#### PROMPT:
Below are the records; give again exactly the line with "1. 怎么和客户沟通，客户如", the line with "6. RSA 和 AES 的区别。", and each line that lies between them, and nothing besides.

#### INPUT DATA:
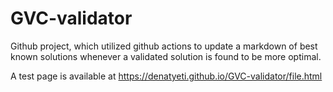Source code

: # GVC-validator
Github project, which utilized github actions to update a markdown of best known solutions whenever a validated solution is found to be more optimal.

A test page is available at https://denatyeti.github.io/GVC-validator/file.html
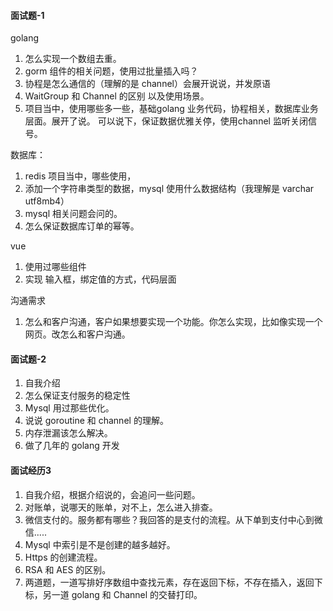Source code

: #### 面试题-1

golang
1.  怎么实现一个数组去重。
2. gorm 组件的相关问题，使用过批量插入吗？
3. 协程是怎么通信的（理解的是 channel）会展开说说，并发原语
4. WaitGroup 和 Channel 的区别 以及使用场景。
5. 项目当中，使用哪些多一些，基础golang 业务代码，协程相关，数据库业务层面。展开了说。
   可以说下，保证数据优雅关停，使用channel 监听关闭信号。

数据库：
1. redis 项目当中，哪些使用，
2. 添加一个字符串类型的数据，mysql 使用什么数据结构（我理解是 varchar  utf8mb4）
3. mysql 相关问题会问的。
4. 怎么保证数据库订单的幂等。

vue
1. 使用过哪些组件
2. 实现 输入框，绑定值的方式，代码层面

沟通需求
1. 怎么和客户沟通，客户如果想要实现一个功能。你怎么实现，比如像实现一个网页。改怎么和客户沟通。

#### 面试题-2
1. 自我介绍
2. 怎么保证支付服务的稳定性
3. Mysql 用过那些优化。
4. 说说 goroutine 和 channel 的理解。
5. 内存泄漏该怎么解决。
6. 做了几年的 golang 开发


#### 面试经历3
1. 自我介绍，根据介绍说的，会追问一些问题。
2. 对账单，说哪天的账单，对不上，怎么进入排查。
3. 微信支付的。服务都有哪些？我回答的是支付的流程。从下单到支付中心到微信.....
4. Mysql 中索引是不是创建的越多越好。
5. Https 的创建流程。
6. RSA 和 AES 的区别。
7. 两道题，一道写排好序数组中查找元素，存在返回下标，不存在插入，返回下标，另一道 golang 和 Channel 的交替打印。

#### OUTPUT FOR THIS EXERCISE:
1. 怎么和客户沟通，客户如果想要实现一个功能。你怎么实现，比如像实现一个网页。改怎么和客户沟通。

#### 面试题-2
1. 自我介绍
2. 怎么保证支付服务的稳定性
3. Mysql 用过那些优化。
4. 说说 goroutine 和 channel 的理解。
5. 内存泄漏该怎么解决。
6. 做了几年的 golang 开发


#### 面试经历3
1. 自我介绍，根据介绍说的，会追问一些问题。
2. 对账单，说哪天的账单，对不上，怎么进入排查。
3. 微信支付的。服务都有哪些？我回答的是支付的流程。从下单到支付中心到微信.....
4. Mysql 中索引是不是创建的越多越好。
5. Https 的创建流程。
6. RSA 和 AES 的区别。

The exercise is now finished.